The latest surprise is an arrangement to publish a new horror game from Goichi Suda's Grasshopper Manufacture.
Suda is the madman behind the ultra-gory cult hits "No More Heroes" and "Killer 7," and if he's cool with EA, things have really changed.
EA has also signed a publishing agreement with Epic Games' People Can Fly studio, based in Poland. Epic is the powerhouse behind "Gears of War" and "Unreal," while People Can Fly is best known for "Painkiller."
For now, EA won't go any further than to describe the project as "an all-new action title."
The latest signings bode well for the company's new "studio-focused philosophy," which EA Partners general manager David DiMartini describes as "giving the world's best independent developers access to EA's global publishing resources, letting them focus on what they do best — making great games."
— MONSTER HOUSE: Most video-game tournaments are built around hyperviolent shooters like "Halo" and "Counter-Strike." But there is a more family-friendly side to competitive gaming, thanks to "Pokemon" — and even then, the action can be cutthroat.
Pokemon USA, an affiliate of Nintendo, invited more than 400 "Pokemon" experts to compete at its World Championships in Orlando, Fla. Most were there to play the trading card game, and the champions in three age groups each walked away with a $7,500 scholarship.

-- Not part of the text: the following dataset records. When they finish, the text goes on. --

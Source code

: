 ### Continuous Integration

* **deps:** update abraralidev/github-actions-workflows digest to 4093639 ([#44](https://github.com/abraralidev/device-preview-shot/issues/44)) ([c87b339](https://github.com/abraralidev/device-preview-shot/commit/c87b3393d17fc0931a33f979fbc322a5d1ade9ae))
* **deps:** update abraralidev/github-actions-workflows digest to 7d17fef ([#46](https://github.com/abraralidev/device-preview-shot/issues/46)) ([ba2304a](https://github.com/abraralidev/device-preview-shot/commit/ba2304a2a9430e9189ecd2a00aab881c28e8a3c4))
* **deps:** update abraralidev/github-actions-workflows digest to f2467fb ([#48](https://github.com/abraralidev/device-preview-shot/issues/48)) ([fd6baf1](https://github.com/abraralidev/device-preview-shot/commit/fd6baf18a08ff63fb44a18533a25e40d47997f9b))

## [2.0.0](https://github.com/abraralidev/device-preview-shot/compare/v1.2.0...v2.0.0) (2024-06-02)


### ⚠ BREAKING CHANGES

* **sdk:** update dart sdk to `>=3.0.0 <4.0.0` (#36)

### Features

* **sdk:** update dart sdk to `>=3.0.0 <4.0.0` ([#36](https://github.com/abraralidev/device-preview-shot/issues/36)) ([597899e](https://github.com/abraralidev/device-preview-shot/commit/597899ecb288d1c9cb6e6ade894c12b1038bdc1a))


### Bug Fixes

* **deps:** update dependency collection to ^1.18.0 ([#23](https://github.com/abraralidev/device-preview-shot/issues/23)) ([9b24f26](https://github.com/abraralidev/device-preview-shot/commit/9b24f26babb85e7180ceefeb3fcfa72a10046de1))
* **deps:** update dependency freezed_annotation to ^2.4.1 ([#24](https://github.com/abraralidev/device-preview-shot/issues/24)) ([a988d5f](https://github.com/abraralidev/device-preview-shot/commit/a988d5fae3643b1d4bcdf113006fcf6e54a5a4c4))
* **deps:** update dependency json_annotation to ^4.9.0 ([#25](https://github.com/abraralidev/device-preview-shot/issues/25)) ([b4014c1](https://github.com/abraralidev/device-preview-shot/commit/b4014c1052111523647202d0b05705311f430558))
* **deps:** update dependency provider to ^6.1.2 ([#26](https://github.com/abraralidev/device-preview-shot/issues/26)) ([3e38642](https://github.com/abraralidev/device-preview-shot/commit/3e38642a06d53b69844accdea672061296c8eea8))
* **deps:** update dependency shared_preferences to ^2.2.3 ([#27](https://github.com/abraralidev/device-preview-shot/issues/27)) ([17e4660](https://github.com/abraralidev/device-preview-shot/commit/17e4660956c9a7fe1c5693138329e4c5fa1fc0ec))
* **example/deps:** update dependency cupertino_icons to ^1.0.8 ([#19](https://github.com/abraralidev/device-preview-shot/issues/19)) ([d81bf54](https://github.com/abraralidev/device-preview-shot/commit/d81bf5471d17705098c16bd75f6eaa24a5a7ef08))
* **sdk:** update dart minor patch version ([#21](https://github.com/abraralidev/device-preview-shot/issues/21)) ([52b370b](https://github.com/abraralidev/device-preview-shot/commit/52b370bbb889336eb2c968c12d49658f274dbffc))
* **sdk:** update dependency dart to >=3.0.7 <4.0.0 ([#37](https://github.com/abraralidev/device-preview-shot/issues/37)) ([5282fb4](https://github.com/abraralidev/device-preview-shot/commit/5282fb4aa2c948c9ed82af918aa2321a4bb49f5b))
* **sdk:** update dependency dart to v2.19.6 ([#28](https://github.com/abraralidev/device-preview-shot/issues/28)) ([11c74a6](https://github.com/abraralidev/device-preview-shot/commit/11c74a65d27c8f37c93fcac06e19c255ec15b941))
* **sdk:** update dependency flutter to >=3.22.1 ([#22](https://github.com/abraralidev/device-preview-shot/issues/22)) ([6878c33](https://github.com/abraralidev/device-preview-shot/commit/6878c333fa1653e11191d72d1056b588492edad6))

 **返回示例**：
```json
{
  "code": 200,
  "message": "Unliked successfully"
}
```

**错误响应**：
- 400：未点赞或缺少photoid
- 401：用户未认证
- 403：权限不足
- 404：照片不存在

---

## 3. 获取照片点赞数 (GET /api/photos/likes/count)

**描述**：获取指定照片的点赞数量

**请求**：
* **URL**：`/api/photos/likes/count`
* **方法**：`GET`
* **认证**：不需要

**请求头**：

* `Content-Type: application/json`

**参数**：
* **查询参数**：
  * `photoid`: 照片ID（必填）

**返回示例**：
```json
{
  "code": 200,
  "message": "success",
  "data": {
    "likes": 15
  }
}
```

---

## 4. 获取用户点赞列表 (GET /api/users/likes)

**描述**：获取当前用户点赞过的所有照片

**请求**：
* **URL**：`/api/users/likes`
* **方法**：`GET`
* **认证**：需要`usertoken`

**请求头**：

The guest list also included 64 experts at Nintendo's "Pokemon Emerald" and "Pokemon Pearl" video games.
The junior champion was 11-year-old Knight Silvayne of Chicago; the senior winner was 21-year-old Izuru Yoshimura of Hiroshima, Japan. Each won a six-day vacation for four in New York City, Honolulu or Tokyo.
— NEW IN STORES: After nearly a decade in development, Microsoft's "Too Human" finally makes it to the Xbox 360. ... Atari serves up Roger Federer, Rafael Nadal and more than a dozen other pros in "Smash Court Tennis 3," for the Xbox 360.